As the song goes, “sometimes the nearer your destination, the more you’re slip-slidin’ away.” That’s how toy manufacturer Wham-O, Inc. (“Wham-O”) must be feeling these days as it continues to try to collect on a judgment against a rival toy manufacturer that was found to infringe Wham-O’s popular backyard water slides.
In October 2007, Wham-O hydroplaned to a $6 million verdict in SLB Toys USA, Inc. (“SLB”) v. Wham-O. The jury there found that SLB engaged in willful trademark infringement, willful trademark dilution and willful false advertising in connection with SLB’s unauthorized use of Wham-O’s registered trademark of the color yellow for water slides (the “Yellow Mark”). (Trademarking a color -- now that is slick!) Shortly after the jury verdict, the court entered judgment along with a permanent injunction barring SLB, and those acting in concert with it, from using the Yellow Mark on the sliding surface of water slides or related packaging or advertising. The court also soaked SLB with Wham-O’s $2 million legal bill, deeming the case “exceptional” because SLB’s conduct was “willful and deliberate.”
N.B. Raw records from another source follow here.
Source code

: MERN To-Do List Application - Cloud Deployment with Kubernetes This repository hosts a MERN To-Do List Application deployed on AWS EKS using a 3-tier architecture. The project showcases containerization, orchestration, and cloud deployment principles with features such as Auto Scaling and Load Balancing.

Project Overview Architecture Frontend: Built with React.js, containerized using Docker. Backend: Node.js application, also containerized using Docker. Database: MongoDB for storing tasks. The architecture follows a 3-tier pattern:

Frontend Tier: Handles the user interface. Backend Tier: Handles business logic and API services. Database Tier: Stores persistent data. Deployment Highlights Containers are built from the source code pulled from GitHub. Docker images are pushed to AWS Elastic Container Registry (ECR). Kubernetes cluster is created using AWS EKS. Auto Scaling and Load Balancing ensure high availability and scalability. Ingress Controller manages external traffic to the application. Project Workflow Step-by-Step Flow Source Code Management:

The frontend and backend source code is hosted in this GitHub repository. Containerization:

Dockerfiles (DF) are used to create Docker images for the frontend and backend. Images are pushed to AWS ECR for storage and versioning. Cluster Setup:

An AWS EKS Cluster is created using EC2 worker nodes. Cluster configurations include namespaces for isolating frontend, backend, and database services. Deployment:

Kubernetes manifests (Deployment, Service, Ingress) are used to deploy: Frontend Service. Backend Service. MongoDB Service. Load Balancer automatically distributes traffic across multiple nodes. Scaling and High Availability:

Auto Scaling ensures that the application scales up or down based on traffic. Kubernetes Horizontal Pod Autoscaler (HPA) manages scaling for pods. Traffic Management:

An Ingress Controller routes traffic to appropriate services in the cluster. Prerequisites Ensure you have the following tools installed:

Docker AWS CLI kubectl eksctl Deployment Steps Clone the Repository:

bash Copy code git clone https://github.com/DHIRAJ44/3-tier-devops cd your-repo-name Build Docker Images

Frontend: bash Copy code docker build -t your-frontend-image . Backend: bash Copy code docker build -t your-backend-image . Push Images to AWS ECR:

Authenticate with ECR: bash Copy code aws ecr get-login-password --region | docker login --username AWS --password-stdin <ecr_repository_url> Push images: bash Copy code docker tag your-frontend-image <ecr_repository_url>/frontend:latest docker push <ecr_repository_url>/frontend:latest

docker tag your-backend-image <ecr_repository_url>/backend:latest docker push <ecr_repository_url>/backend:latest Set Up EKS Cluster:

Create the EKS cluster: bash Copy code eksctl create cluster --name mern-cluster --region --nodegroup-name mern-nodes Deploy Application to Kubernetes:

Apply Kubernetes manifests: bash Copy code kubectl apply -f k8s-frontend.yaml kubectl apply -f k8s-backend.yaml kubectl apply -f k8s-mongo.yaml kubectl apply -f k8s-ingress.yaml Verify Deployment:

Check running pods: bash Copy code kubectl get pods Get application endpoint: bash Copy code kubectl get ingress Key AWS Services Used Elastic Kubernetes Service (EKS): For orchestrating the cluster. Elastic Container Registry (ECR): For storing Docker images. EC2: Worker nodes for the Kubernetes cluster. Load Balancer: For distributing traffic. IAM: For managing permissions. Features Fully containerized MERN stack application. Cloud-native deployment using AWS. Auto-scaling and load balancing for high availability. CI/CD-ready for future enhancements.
Unfortunately for Wham-O, SLB did not open the payment spigot, choosing instead to continue to litigate the case on various grounds. Meanwhile, another manufacturer of rival water slides emerged – Manley Toys, Ltd. (“Manley Toys”) of Hong Kong – which, at least to Wham-O, appeared markedly similar to its old rival.
In February 2008, Wham-O brought suit against Manley Toys, alleging that it was part of an elaborate scheme to continue SLB in a new corporate form, to evade the payment of the judgment and legal fees from Wham-O’s victory against SLB, and to continue the unauthorized use of the Yellow Mark. Wham-O’s complaint suggests that Brian Dubinsky (“Dubinsky”), the former president of SLB, along with other former SLB employees, formed Manley Toys to replace SLB’s operations and to continue the same infringing conduct. In its case against Manley Toys, Wham-O sought payment of the judgment against SLB through legal theories of lien, alter ego and successor liability, and also brought new claims of Lanham Act violations against Manley Toys for its continued use of Wham-O’s Yellow Mark. Manley Toys responded with a wave of counterclaims against Wham-O for trademark infringement, as well as defamation for Wham-O’s statements to potential customers concerning infringement by Manley Toys.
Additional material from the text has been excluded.